From the genetic side, giftedness in cognitive development is the result of contribution of many common genetic variants of small effect size, so called polygenicity (Spain a al., 2016). From the environmental side, educationalists have argued for the importance of the environment for sustaining early potential in children, showing that bright poor children are held back in their subsequent development (Feinstein, 2003a). Such correlational data need to be complemented by mechanistic models showing how gifted development results from the respective genetic and environmental influences. A neurocomputational model of cognitive development is presented, using artificial neural networks to simulate the development of a population of children. Variability was produced by many small differences in neurocomputational parameters each influenced by multiple artificial genes, instantiating a polygenic model, and by variations in the level of stimulation from the environment. The simulations captured several key empirical phenomena, including the non-linearly of developmental trajectories, asymmetries in the characteristics of the upper and lower tails of the population distribution, and the potential of poor environments to hold back bright children. M a computational level, 'gifted' networks tended to have higher capacity, higher plasticity, less noisy neural processing, a lower impact of regressive events, and a richer environment. However, individual instances presented heterogeneous contributions of these neurocomputational factors, suggesting giftedness has diverse causes.

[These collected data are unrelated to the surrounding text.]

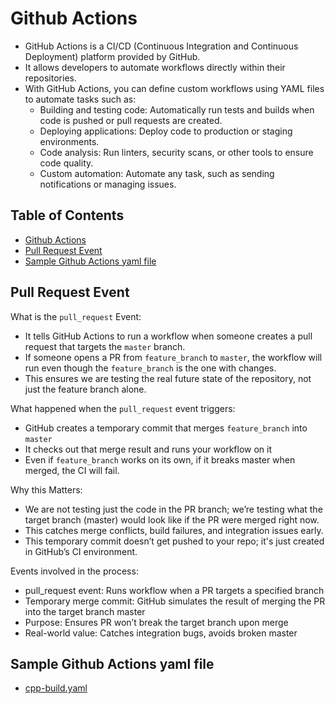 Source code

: # Github Actions

- GitHub Actions is a CI/CD (Continuous Integration and Continuous Deployment) platform provided by GitHub.
- It allows developers to automate workflows directly within their repositories. 
- With GitHub Actions, you can define custom workflows using YAML files to automate tasks such as:
  - Building and testing code: Automatically run tests and builds when code is pushed or pull requests are created.
  - Deploying applications: Deploy code to production or staging environments.
  - Code analysis: Run linters, security scans, or other tools to ensure code quality.
  - Custom automation: Automate any task, such as sending notifications or managing issues.

## Table of Contents

- [Github Actions](#github-actions)
- [Pull Request Event](#pull-request-event)
- [Sample Github Actions yaml file](#sample-github-actions-yaml-file)

## Pull Request Event

What is the `pull_request` Event:
  - It tells GitHub Actions to run a workflow when someone creates a pull request that targets the `master` branch.
  - If someone opens a PR from `feature_branch` to `master`, the workflow will run even though the `feature_branch` is the one with changes.
  - This ensures we are testing the real future state of the repository, not just the feature branch alone.

What happened when the `pull_request` event triggers:
  - GitHub creates a temporary commit that merges `feature_branch` into `master`
  - It checks out that merge result and runs your workflow on it
  - Even if `feature_branch` works on its own, if it breaks master when merged, the CI will fail.

Why this Matters:
  - We are not testing just the code in the PR branch; we’re testing what the target branch (master) would look like if the PR were merged right now.
  - This catches merge conflicts, build failures, and integration issues early.
  - This temporary commit doesn’t get pushed to your repo; it's just created in GitHub’s CI environment.

Events involved in the process:
  - pull_request event: Runs workflow when a PR targets a specified branch
  - Temporary merge commit: GitHub simulates the result of merging the PR into the target branch master
  - Purpose: Ensures PR won’t break the target branch upon merge
  - Real-world value: Catches integration bugs, avoids broken master

## Sample Github Actions yaml file
- [cpp-build.yaml](.github/workflows/cpp-build.yaml) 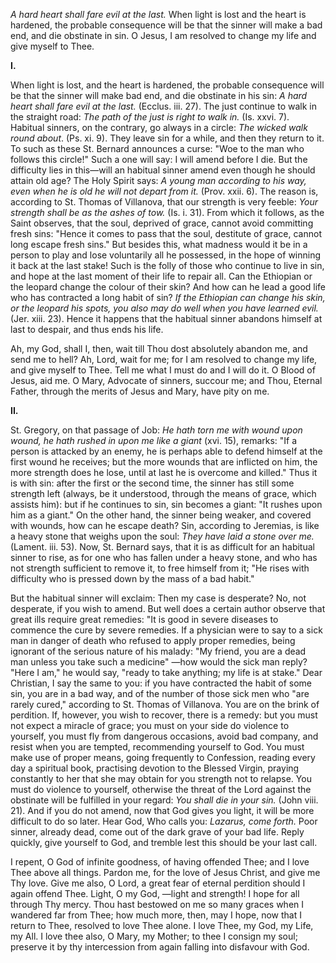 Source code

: 
*A hard heart shall fare evil at the last.* When light is lost and the heart is hardened, the probable consequence will be that the sinner will make a bad end, and die obstinate in sin. O Jesus, I am resolved to change my life and give myself to Thee.

**I\.**

When light is lost, and the heart is hardened, the probable consequence will be that the sinner will make bad end, and die obstinate in his sin: *A hard heart shall fare evil at the last.* (Ecclus. iii. 27). The just continue to walk in the straight road: *The path of the just is right to walk in.* (Is. xxvi. 7). Habitual sinners, on the contrary, go always in a circle: *The wicked walk round about*. (Ps. xi. 9). They leave sin for a while, and then they return to it. To such as these St. Bernard announces a curse: \"Woe to the man who follows this circle!\" Such a one will say: I will amend before I die. But the difficulty lies in this—will an habitual sinner amend even though he should attain old age? The Holy Spirit says: *A young man according to his way, even when he is old he will not depart from it.* (Prov. xxii. 6). The reason is, according to St. Thomas of Villanova, that our strength is very feeble: *Your strength shall be as the ashes of tow.* (Is. i. 31). From which it follows, as the Saint observes, that the soul, deprived of grace, cannot avoid committing fresh sins: \"Hence it comes to pass that the soul, destitute of grace, cannot long escape fresh sins.\" But besides this, what madness would it be in a person to play and lose voluntarily all he possessed, in the hope of winning it back at the last stake! Such is the folly of those who continue to live in sin, and hope at the last moment of their life to repair all. Can the Ethiopian or the leopard change the colour of their skin? And how can he lead a good life who has contracted a long habit of sin? *If the Ethiopian can change his skin, or the leopard his spots, you also may do well when you have learned evil.* (Jer. xiii. 23). Hence it happens that the habitual sinner abandons himself at last to despair, and thus ends his life.

Ah, my God, shall I, then, wait till Thou dost absolutely abandon me, and send me to hell? Ah, Lord, wait for me; for I am resolved to change my life, and give myself to Thee. Tell me what I must do and I will do it. O Blood of Jesus, aid me. O Mary, Advocate of sinners, succour me; and Thou, Eternal Father, through the merits of Jesus and Mary, have pity on me.

**II\.**

St. Gregory, on that passage of Job: *He hath torn me with wound upon wound, he hath rushed in upon me like a giant* (xvi. 15), remarks: \"If a person is attacked by an enemy, he is perhaps able to defend himself at the first wound he receives; but the more wounds that are inflicted on him, the more strength does he lose, until at last he is overcome and killed.\" Thus it is with sin: after the first or the second time, the sinner has still some strength left (always, be it understood, through the means of grace, which assists him): but if he continues to sin, sin becomes a giant: \"It rushes upon him as a giant.\" On the other hand, the sinner being weaker, and covered with wounds, how can he escape death? Sin, according to Jeremias, is like a heavy stone that weighs upon the soul: *They have laid a stone over me.* (Lament. iii. 53). Now, St. Bernard says, that it is as difficult for an habitual sinner to rise, as for one who has fallen under a heavy stone, and who has not strength sufficient to remove it, to free himself from it; \"He rises with difficulty who is pressed down by the mass of a bad habit.\"

But the habitual sinner will exclaim: Then my case is desperate? No, not desperate, if you wish to amend. But well does a certain author observe that great ills require great remedies: \"It is good in severe diseases to commence the cure by severe remedies. If a physician were to say to a sick man in danger of death who refused to apply proper remedies, being ignorant of the serious nature of his malady: \"My friend, you are a dead man unless you take such a medicine\" —how would the sick man reply? \"Here I am,\" he would say, \"ready to take anything; my life is at stake.\" Dear Christian, I say the same to you: if you have contracted the habit of some sin, you are in a bad way, and of the number of those sick men who \"are rarely cured,\" according to St. Thomas of Villanova. You are on the brink of perdition. If, however, you wish to recover, there is a remedy: but you must not expect a miracle of grace; you must on your side do violence to yourself, you must fly from dangerous occasions, avoid bad company, and resist when you are tempted, recommending yourself to God. You must make use of proper means, going frequently to Confession, reading every day a spiritual book, practising devotion to the Blessed Virgin, praying constantly to her that she may obtain for you strength not to relapse. You must do violence to yourself, otherwise the threat of the Lord against the obstinate will be fulfilled in your regard: *You shall die in your sin.* (John viii. 21). And if you do not amend, now that God gives you light, it will be more difficult to do so later. Hear God, Who calls you: *Lazarus, come forth.* Poor sinner, already dead, come out of the dark grave of your bad life. Reply quickly, give yourself to God, and tremble lest this should be your last call.

I repent, O God of infinite goodness, of having offended Thee; and I love Thee above all things. Pardon me, for the love of Jesus Christ, and give me Thy love. Give me also, O Lord, a great fear of eternal perdition should I again offend Thee. Light, O my God, —light and strength! I hope for all through Thy mercy. Thou hast bestowed on me so many graces when I wandered far from Thee; how much more, then, may I hope, now that I return to Thee, resolved to love Thee alone. I love Thee, my God, my Life, my All. I love thee also, O Mary, my Mother; to thee I consign my soul; preserve it by thy intercession from again falling into disfavour with God.

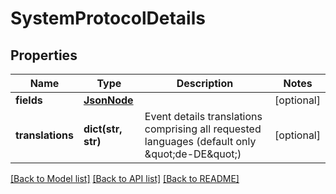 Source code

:# SystemProtocolDetails

## Properties
Name | Type | Description | Notes
------------ | ------------- | ------------- | -------------
**fields** | [**JsonNode**](JsonNode.md) |  | [optional] 
**translations** | **dict(str, str)** | Event details translations comprising all requested languages (default only \&quot;de-DE\&quot;) | [optional] 

[[Back to Model list]](../README.md#documentation-for-models) [[Back to API list]](../README.md#documentation-for-api-endpoints) [[Back to README]](../README.md)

机译:从遗传方面,认知发展的天才是许多常见遗传变异的贡献的结果,所谓的多种子质(西班牙A Al。,2016)。从环境方面,教育家们认为环境对儿童早期潜力的重要性,表明明亮的贫困儿童被留在其随后的发展中(Feinstein,2003A)。这种相关数据需要由机械模型互补,显示有天然的发展如何从各自的遗传和环境影响方面产生。提出了一种认知发展的神经计算机模型,利用人工神经网络来模拟群体的发展。通过多种人工基因的诸如多种人造基因的许多小差异产生的变异性,实例化多种子型模型,并通过环境的刺激水平的变化。仿真捕获了几个关键的经验现象,包括发展轨迹的非线性,在人口分布的上下尾部的特征中的不对称,以及贫困环境的潜力,以阻止亮的孩子。 M一个计算层面,“天赋”网络倾向于具有更高的容量,更高的可塑性,噪音较小的神经处理,较低的回归事件的影响,以及更丰富的环境。然而,个别实例呈现了这些神经检查因素的异质贡献,建议天才具有多种原因。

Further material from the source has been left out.